Una de las actividades que destacó es el simposio “La forma creativa: De Detroit a Puerto Rico”, que se celebrará el 23 y 24 de septiembre, en el MAPR, en el Teatro Raúl Juliá. Este evento libre de costo contará con varios participantes, destacándose Graham Beal, pasado director, presidente y CEO del Detroit Institute of Arts, museo que cuando la ciudad de Detroit se declaró en bancarrota estuvo a punto de venderse para pagar la deuda pública. Después de una batalla judicial, el exjuez del Tribunal de Estados Unidos en el Distrito Este de Michigan, Gerald Rosen, logró un acuerdo que salvó la colección.

Con este simposio, según la directora interina, se pretende analizar la escena del arte actual, compartir impresiones e identificar alternativas y soluciones que permitan continuar desarrollando el arte puertorriqueño aun con las dificultades económicas.

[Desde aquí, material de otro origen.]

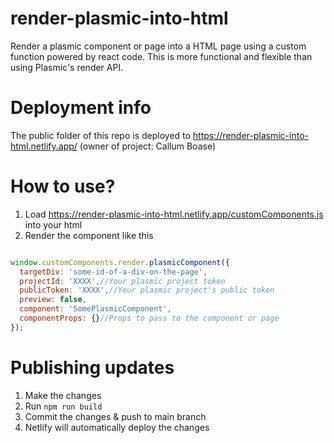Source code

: # render-plasmic-into-html
Render a plasmic component or page into a HTML page using a custom function powered by react code. This is more functional and flexible than using Plasmic's render API.

# Deployment info
The public folder of this repo is deployed to https://render-plasmic-into-html.netlify.app/
(owner of project: Callum Boase)

# How to use?
1. Load https://render-plasmic-into-html.netlify.app/customComponents.js into your html
2. Render the component like this
```js

window.customComponents.render.plasmicComponent({
  targetDiv: 'some-id-of-a-div-on-the-page',
  projectId: 'XXXX',//Your plasmic project token
  publicToken: 'XXXX',//Your plasmic project's public token
  preview: false,
  component: 'SomePlasmicComponent',
  componentProps: {}//Props to pass to the component or page
});

```

# Publishing updates
1. Make the changes
2. Run `npm run build`
3. Commit the changes & push to main branch
4. Netlify will automatically deploy the changes

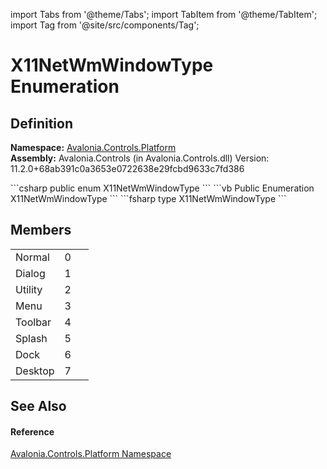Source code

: import Tabs from '@theme/Tabs'; 
import TabItem from '@theme/TabItem'; 
import Tag from '@site/src/components/Tag'; 

# X11NetWmWindowType Enumeration




## Definition
**Namespace:** <a href="N_Avalonia_Controls_Platform">Avalonia.Controls.Platform</a>  
**Assembly:** Avalonia.Controls (in Avalonia.Controls.dll) Version: 11.2.0+68ab391c0a3653e0722638e29fcbd9633c7fd386

<Tabs groupId="api-code-preview">
<TabItem value="csharp" label="C#">
```csharp
public enum X11NetWmWindowType
```
</TabItem>
<TabItem value="vb" label="VB">
```vb
Public Enumeration X11NetWmWindowType
```
</TabItem>
<TabItem value="fsharp" label="F#">
```fsharp
type X11NetWmWindowType
```
</TabItem>
</Tabs>



## Members
<table>
<tr>
<td>Normal</td>
<td>0</td>
<td> </td>
</tr>
<tr>
<td>Dialog</td>
<td>1</td>
<td> </td>
</tr>
<tr>
<td>Utility</td>
<td>2</td>
<td> </td>
</tr>
<tr>
<td>Menu</td>
<td>3</td>
<td> </td>
</tr>
<tr>
<td>Toolbar</td>
<td>4</td>
<td> </td>
</tr>
<tr>
<td>Splash</td>
<td>5</td>
<td> </td>
</tr>
<tr>
<td>Dock</td>
<td>6</td>
<td> </td>
</tr>
<tr>
<td>Desktop</td>
<td>7</td>
<td> </td>
</tr>
</table>

## See Also


#### Reference
<a href="N_Avalonia_Controls_Platform">Avalonia.Controls.Platform Namespace</a>  
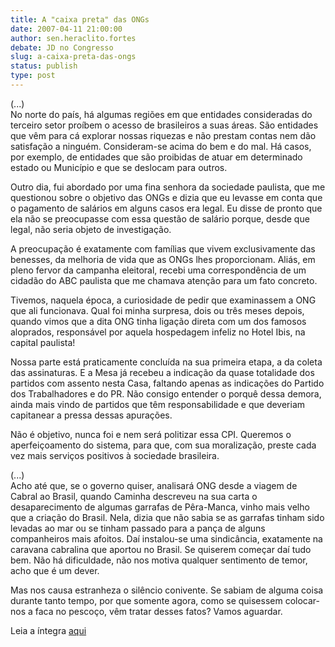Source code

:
 ```yaml
---
title: A "caixa preta" das ONGs
date: 2007-04-11 21:00:00
author: sen.heraclito.fortes
debate: JD no Congresso
slug: a-caixa-preta-das-ongs
status: publish 
type: post
---
```


  
(...)  
No norte do país, há algumas regiões em que entidades consideradas do terceiro setor proíbem o acesso de brasileiros a suas áreas. São entidades que vêm para cá explorar nossas riquezas e não prestam contas nem dão satisfação a ninguém. Consideram-se acima do bem e do mal. Há casos, por exemplo, de entidades que são proibidas de atuar em determinado estado ou Município e que se deslocam para outros.  
  
Outro dia, fui abordado por uma fina senhora da sociedade paulista, que me questionou sobre o objetivo das ONGs e dizia que eu levasse em conta que o pagamento de salários em alguns casos era legal. Eu disse de pronto que ela não se preocupasse com essa questão de salário porque, desde que legal, não seria objeto de investigação.  
  
A preocupação é exatamente com famílias que vivem exclusivamente das benesses, da melhoria de vida que as ONGs lhes proporcionam. Aliás, em pleno fervor da campanha eleitoral, recebi uma correspondência de um cidadão do ABC paulista que me chamava atenção para um fato concreto.  
  
Tivemos, naquela época, a curiosidade de pedir que examinassem a ONG que ali funcionava. Qual foi minha surpresa, dois ou três meses depois, quando vimos que a dita ONG tinha ligação direta com um dos famosos aloprados, responsável por aquela hospedagem infeliz no Hotel Ibis, na capital paulista!  
  
Nossa parte está praticamente concluída na sua primeira etapa, a da coleta das assinaturas. E a Mesa já recebeu a indicação da quase totalidade dos partidos com assento nesta Casa, faltando apenas as indicações do Partido dos Trabalhadores e do PR. Não consigo entender o porquê dessa demora, ainda mais vindo de partidos que têm responsabilidade e que deveriam capitanear a pressa dessas apurações.  
  
Não é objetivo, nunca foi e nem será politizar essa CPI. Queremos o aperfeiçoamento do sistema, para que, com sua moralização, preste cada vez mais serviços positivos à sociedade brasileira.  
  
(...)   
Acho até que, se o governo quiser, analisará ONG desde a viagem de Cabral ao Brasil, quando Caminha descreveu na sua carta o desaparecimento de algumas garrafas de Pêra-Manca, vinho mais velho que a criação do Brasil. Nela, dizia que não sabia se as garrafas tinham sido levadas ao mar ou se tinham passado para a pança de alguns companheiros mais afoitos. Daí instalou-se uma sindicância, exatamente na caravana cabralina que aportou no Brasil. Se quiserem começar daí tudo bem. Não há dificuldade, não nos motiva qualquer sentimento de temor, acho que é um dever.  
  
Mas nos causa estranheza o silêncio conivente. Se sabiam de alguma coisa durante tanto tempo, por que somente agora, como se quisessem colocar-nos a faca no pescoço, vêm tratar desses fatos? Vamos aguardar.  
  
Leia a íntegra [aqui](http://www.senado.gov.br/sf/atividade/plenario/sessao/disc/listaDisc.asp?s=042.1.53.O)
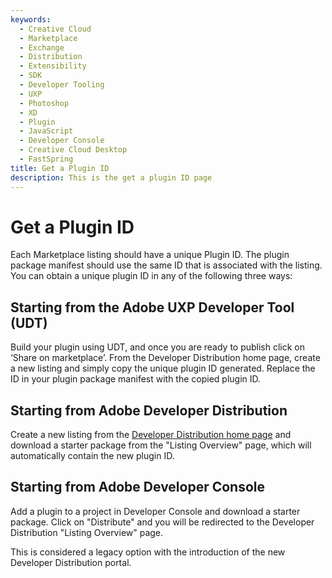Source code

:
 ```yaml
---
keywords:
  - Creative Cloud
  - Marketplace
  - Exchange
  - Distribution
  - Extensibility
  - SDK
  - Developer Tooling
  - UXP
  - Photoshop
  - XD
  - Plugin
  - JavaScript
  - Developer Console
  - Creative Cloud Desktop
  - FastSpring
title: Get a Plugin ID
description: This is the get a plugin ID page
---
```


# Get a Plugin ID

Each Marketplace listing should have a unique Plugin ID. The plugin package manifest should use the same ID that is associated with the listing. You can obtain a unique plugin ID in any of the following three ways:

## Starting from the Adobe UXP Developer Tool (UDT)

Build your plugin using UDT, and once you are ready to publish click on ‘Share on marketplace’. From the Developer Distribution home page, create a new listing and simply copy the unique plugin ID generated. Replace the ID in your plugin package manifest with the copied plugin ID.

## Starting from Adobe Developer Distribution

Create a new listing from the [Developer Distribution home page](/distribute/home) and download a starter package from the "Listing Overview" page, which will automatically contain the new plugin ID.

## Starting from Adobe Developer Console

Add a plugin to a project in Developer Console and download a starter package. Click on "Distribute" and you will be redirected to the Developer Distribution "Listing Overview" page.

<InlineAlert slots="text"/>

This is considered a legacy option with the introduction of the new Developer Distribution portal.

A nivel de exhibiciones, se organiza una de artistas maestros y otra sobre las colecciones privadas en Puerto Rico. Por otro lado, continúa la retrospectiva de Víctor Vázquez, titulada “Pulguero” hasta el 20 de octubre y “Re-encuentros: Obras maestras de la colección del Instituto de Cultura Puertorriqueña” hasta el 3 de diciembre.

Relación con el ICP

El presidente de la Junta de Síndicos del MAPR destacó que existe una buena relación con el Instituto de Cultura Puertorriqueña (ICP), tanto así, que la institución cuenta con varias obras que pertenecen a la colección del ICP. Destaca “La plena”, de Rafael Tufiño, cuyo préstamo vence pronto y ya están en proceso de renegociar el término.

Sucede lo mismo con la exhibición temporera que mantiene el MAPR con obras maestras de la colección del ICP. García-Solá manifestó que esa relación entre ambas instituciones es fundamental, sobre todo ahora que el ICP no cuenta con un amplio espacio de exhibición, ya que la Galería Nacional lleva cerrada varios años.  Aclaró, sin embargo, que no ha habido ninguna conversación para que la colección del ICP pase al MAPR.

“La pregunta te la voy a contestar contundentemente. No ha habido ninguna conversación para que nos pasen esas obras a nosotros. Eso no es cierto. Si el Instituto interesa que colaboremos con ellos, como lo hemos hecho a través de los años, eso no quiere decir que yo le voy a decir al Instituto que me pase la titularidad de la colección al MAPR. Tengo demasiado respeto al Instituto y conozco a su presidente y he tenido conversaciones con él y nunca hemos hablado sobre el tema”, indicó García-Solá.

“Ahora te digo, somos colaboradores del Instituto  y lo que sea que necesite de nosotros, vamos a estar ahí para ellos, y si ellos interesan que nosotros los ayudemos de alguna manera con el registro de las obras, con la exposición de las obras, aquí estamos, pero reconociendo que esas obras son parte del patrimonio nacional de Puerto Rico y pertenecen al Instituto para guardar y exhibir para las futuras generaciones.